The city and four “collateral descendants,” people with a common ancestor but who do not descend directly from Hill, went to court in late September over the case.

Both sides agreed that Richmond’s plan to move Hill’s remains to Fairview Cemetery in Culpeper should be allowed to move forward. Their dispute was over what to do with the last city-owned Confederate monument still standing.

While other Confederate monuments in Richmond have been removed, the fate of A.P. Hill was complicated due to the general’s remains being buried beneath the statue. This required the city to get a court order to remove the remains.

Hill’s indirect descendants did not oppose that plan but did challenge the city’s effort to donate it to the museum. They sought to relocate the monument to Cedar Mountain Battlefield in Culpeper near the Fairview Cemetery.

Richmond Circuit Court Judge David Eugene Cheek Sr. said he would consider the arguments and make a decision on the city’s petition in 30 days. On Tuesday, Cheek ruled in favor of the city and granted its petition.

“The Court finds that the City is within its rights to determine the final placement of the A.P. Hill monument.
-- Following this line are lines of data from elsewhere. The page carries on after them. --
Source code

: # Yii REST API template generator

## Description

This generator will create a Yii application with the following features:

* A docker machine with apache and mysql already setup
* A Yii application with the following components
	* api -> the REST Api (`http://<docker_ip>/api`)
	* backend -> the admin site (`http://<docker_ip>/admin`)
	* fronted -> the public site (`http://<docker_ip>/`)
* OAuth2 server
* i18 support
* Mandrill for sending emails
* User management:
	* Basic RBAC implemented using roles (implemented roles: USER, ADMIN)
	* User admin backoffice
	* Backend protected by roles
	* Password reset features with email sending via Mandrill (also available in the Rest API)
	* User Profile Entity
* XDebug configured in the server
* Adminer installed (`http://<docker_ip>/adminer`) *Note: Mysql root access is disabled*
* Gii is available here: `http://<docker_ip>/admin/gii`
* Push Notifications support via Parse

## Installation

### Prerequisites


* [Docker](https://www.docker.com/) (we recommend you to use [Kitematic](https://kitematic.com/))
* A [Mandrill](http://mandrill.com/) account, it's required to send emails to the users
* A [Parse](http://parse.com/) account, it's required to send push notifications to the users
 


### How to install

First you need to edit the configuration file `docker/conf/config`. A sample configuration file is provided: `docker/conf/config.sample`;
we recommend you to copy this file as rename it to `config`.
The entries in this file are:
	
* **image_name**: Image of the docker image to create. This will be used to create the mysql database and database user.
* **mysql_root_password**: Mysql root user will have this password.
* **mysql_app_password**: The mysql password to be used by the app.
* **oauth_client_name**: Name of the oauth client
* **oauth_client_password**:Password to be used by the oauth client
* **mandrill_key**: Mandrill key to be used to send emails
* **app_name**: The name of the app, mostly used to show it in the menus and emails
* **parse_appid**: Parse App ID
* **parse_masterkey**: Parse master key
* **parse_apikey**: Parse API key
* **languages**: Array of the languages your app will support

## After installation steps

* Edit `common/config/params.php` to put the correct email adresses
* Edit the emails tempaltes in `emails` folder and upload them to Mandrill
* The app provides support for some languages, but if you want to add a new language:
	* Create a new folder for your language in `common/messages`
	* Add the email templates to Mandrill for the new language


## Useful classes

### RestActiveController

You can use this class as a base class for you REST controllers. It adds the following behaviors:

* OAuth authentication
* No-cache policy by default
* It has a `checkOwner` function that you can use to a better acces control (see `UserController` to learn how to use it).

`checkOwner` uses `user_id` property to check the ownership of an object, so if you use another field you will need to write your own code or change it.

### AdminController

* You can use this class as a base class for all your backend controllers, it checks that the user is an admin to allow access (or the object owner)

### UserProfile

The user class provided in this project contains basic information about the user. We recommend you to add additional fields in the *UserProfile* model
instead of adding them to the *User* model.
The Court does not seek to inform the City of any final disposition of the monument site; nor does it believe that the Court has the power to do so,” Cheek wrote in an Oct. 25 opinion letter. “Rather, the placement and housing of the monument are the City’s to determine.”

An appeal could be filed in the case but in a statement, Mayor Levar Stoney called the ruling “the last stand for the Lost Cause in our city.”

“We look forward to a successful conclusion of the legal process, which will allow us to relocate Hill’s remains, remove and transfer the statue to the Black History Museum and, importantly, improve traffic safety at the intersection of Hermitage and Laburnum,” Stoney said Tuesday.

In court last month, the descendants’ attorney argued that the statue is a public cemetery and grave marker, not a war memorial, giving them the authority to decide where it should be moved and not the city.

Robert Rolfe, an attorney with the law firm Hunton Andrews Kurth LLP representing the city, argued Richmond owns the monument because it has been solely responsible for maintaining the statute.

The location of the statue, at the intersection of W. Laburnum Ave. and Hermitage Road, presents a traffic concern, the city also argued in court.

Judge Cheek sided with the city, writing in his opinion that Richmond has the authority to decide where the monument is moved. He also agreed that the monument is not considered a cemetery and that Hill’s indirect descendants did not prove they had ownership of the site.

“Today’s decision does not deprive Respondents of the ability to commemorate their ancestor. Pursuant to the Relocation Plan, A.P. Hill’s remains will reside where he was born and near a battlefield where he fought,” Cheek wrote.